C’est la lectrice du peintre John Hemming Fry qui a ouvert ce soir Les fleurs du mal de Charles Baudelaire. Elle savait exactement ce qu’elle cherchait. Un poème qu’elle aime depuis longtemps et qu’elle voulait partager avec nous.
Tristesses de la lune
Ce soir, la lune rêve avec plus de paresse;
Ainsi qu’une beauté, sur de nombreux coussins,
Qui d’une main distraite et légère caresse
Avant de s’endormir le contour de ses seins,
Sur le dos satiné des molles avalanches,
Mourante, elle se livre aux longues pâmoisons,
Et promène ses yeux sur les visions blanches
Qui montent dans l’azur comme des floraisons.

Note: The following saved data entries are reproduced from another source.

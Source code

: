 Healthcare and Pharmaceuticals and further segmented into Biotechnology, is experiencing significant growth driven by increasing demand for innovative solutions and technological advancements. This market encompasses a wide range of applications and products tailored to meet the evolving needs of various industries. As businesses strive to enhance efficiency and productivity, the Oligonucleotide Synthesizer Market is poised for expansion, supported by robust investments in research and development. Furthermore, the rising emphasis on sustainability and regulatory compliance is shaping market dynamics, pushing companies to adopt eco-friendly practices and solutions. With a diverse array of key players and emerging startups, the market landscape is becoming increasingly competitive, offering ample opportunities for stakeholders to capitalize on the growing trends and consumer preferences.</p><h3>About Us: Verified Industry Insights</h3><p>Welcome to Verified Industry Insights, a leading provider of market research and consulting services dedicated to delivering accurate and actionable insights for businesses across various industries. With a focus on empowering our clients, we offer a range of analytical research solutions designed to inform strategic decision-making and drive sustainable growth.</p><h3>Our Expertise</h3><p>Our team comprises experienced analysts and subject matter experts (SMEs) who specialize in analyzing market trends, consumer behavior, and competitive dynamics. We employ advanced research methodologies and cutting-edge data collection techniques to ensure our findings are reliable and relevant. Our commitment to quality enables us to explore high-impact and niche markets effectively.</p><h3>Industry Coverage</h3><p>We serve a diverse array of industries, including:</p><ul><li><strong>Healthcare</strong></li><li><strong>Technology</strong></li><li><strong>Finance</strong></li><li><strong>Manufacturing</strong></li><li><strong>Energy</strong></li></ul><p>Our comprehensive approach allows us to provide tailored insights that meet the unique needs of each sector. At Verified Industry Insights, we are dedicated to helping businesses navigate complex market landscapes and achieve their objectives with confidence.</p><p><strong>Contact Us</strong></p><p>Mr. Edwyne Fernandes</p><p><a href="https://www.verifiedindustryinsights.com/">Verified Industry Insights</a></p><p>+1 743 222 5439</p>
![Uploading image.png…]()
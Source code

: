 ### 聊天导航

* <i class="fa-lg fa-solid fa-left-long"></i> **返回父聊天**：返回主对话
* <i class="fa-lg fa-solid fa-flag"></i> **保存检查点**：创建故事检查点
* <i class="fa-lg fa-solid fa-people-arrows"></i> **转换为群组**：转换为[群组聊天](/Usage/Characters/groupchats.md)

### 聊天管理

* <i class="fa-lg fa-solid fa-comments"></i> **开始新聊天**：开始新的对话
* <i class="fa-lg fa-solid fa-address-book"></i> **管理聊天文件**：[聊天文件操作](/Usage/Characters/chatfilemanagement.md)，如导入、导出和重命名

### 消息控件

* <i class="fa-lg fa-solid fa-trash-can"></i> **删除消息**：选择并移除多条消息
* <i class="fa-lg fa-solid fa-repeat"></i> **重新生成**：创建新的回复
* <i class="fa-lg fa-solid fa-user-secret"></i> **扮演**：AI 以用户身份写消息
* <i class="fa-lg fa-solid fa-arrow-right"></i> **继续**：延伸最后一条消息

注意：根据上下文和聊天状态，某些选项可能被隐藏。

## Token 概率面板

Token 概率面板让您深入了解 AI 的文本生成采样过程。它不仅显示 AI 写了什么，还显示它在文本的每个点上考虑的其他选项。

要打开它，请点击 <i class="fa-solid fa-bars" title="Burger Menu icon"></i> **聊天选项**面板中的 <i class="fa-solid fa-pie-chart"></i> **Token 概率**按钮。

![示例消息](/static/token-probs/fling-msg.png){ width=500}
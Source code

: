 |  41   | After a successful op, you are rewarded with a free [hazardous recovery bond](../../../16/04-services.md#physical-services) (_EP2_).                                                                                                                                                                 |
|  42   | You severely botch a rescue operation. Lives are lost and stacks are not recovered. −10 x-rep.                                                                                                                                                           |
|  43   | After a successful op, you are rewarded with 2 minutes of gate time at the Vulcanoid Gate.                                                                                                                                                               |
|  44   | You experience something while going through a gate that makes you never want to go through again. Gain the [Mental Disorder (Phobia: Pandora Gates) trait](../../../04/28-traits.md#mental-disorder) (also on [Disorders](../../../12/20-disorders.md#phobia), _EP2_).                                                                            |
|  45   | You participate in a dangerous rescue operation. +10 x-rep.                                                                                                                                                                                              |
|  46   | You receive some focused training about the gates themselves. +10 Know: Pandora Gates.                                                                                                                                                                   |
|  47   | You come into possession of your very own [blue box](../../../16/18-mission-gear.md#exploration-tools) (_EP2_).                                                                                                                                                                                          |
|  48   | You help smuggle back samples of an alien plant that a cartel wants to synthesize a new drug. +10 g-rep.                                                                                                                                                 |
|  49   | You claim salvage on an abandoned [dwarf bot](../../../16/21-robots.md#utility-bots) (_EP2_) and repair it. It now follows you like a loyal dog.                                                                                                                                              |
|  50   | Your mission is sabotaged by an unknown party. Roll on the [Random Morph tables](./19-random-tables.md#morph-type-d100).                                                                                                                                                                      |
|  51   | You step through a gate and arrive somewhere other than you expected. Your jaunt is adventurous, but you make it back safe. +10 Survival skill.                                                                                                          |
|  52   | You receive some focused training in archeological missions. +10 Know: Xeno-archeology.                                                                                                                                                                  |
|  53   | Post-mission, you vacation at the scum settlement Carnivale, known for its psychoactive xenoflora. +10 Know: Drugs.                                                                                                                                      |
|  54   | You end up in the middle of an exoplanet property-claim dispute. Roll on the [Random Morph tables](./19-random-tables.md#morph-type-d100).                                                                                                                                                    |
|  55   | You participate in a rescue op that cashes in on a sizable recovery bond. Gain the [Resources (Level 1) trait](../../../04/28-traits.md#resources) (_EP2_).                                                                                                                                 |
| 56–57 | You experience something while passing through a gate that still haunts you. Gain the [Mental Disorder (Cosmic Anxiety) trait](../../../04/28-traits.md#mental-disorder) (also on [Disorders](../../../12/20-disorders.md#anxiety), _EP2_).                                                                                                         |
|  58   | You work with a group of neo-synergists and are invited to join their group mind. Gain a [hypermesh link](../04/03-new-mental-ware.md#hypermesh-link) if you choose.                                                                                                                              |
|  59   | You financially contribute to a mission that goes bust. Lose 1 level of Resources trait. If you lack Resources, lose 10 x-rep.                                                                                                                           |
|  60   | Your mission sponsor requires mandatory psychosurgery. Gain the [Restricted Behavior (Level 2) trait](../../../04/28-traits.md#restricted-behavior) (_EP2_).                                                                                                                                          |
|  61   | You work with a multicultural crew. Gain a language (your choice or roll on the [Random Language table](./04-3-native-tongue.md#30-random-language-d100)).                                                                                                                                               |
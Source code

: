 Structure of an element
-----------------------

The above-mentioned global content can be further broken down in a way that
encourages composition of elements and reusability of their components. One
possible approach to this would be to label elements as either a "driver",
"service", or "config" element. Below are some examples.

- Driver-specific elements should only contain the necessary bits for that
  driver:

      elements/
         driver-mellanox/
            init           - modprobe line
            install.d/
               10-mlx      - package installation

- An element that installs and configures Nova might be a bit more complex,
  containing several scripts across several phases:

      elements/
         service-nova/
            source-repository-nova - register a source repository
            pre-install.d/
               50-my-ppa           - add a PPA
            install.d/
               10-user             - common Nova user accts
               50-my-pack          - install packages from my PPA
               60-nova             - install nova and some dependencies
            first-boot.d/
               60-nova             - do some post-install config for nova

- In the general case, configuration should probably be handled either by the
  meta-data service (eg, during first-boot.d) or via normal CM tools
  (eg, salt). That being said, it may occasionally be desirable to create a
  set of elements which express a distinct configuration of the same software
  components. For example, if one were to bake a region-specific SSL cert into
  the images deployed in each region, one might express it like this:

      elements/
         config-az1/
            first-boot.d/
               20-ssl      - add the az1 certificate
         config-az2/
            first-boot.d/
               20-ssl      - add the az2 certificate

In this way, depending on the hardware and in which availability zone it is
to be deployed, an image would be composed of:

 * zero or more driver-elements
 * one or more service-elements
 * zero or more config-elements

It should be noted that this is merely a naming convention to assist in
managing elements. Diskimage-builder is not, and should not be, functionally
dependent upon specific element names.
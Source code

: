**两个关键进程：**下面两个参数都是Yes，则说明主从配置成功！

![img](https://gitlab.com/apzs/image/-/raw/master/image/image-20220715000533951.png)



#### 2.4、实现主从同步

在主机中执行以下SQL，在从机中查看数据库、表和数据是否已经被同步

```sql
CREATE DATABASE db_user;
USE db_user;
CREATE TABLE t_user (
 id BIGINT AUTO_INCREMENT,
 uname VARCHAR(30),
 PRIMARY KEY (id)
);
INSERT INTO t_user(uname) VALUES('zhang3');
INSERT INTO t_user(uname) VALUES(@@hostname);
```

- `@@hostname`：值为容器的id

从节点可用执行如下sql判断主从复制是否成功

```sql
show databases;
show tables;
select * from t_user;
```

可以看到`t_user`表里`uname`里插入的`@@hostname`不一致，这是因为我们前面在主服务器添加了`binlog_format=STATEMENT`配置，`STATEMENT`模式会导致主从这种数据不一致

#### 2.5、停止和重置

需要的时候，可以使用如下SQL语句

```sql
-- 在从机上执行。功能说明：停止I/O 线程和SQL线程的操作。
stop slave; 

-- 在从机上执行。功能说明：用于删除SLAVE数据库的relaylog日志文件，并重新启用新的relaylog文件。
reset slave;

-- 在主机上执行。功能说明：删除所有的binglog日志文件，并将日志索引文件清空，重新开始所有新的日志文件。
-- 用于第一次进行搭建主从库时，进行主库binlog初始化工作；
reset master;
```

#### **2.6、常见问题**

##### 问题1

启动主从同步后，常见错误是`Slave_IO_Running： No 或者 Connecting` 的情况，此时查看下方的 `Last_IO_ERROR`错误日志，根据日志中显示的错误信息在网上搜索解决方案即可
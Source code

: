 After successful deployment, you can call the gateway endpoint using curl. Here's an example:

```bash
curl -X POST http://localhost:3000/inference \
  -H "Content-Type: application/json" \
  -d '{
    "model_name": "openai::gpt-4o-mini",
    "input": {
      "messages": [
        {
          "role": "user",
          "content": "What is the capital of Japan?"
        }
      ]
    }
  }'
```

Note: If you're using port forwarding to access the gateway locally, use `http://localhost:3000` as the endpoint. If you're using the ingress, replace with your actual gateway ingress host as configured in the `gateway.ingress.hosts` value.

Quand parfois sur ce globe, en sa langueur oisive,
Elle laisse filer une larme furtive,
Un poète pieux, ennemi du sommeil,
Dans le creux de sa main prend cette larme pâle,
Aux reflets irisés comme un fragment d’opale,
Et la met dans son cœur loin des yeux du soleil.

2 réponses
Je connais bien ce poème merveilleux, si accordé à la Toile, merci pour ta sensibilité et amitié à Baudelaire ! sourire
Invitation à voguer sur la clairière pour toi Lali …
Oh quand je tombe sur ce genre de machin, je me dis que j’ai beau prendre de l’air… c’est aussi du beau de l’air, non?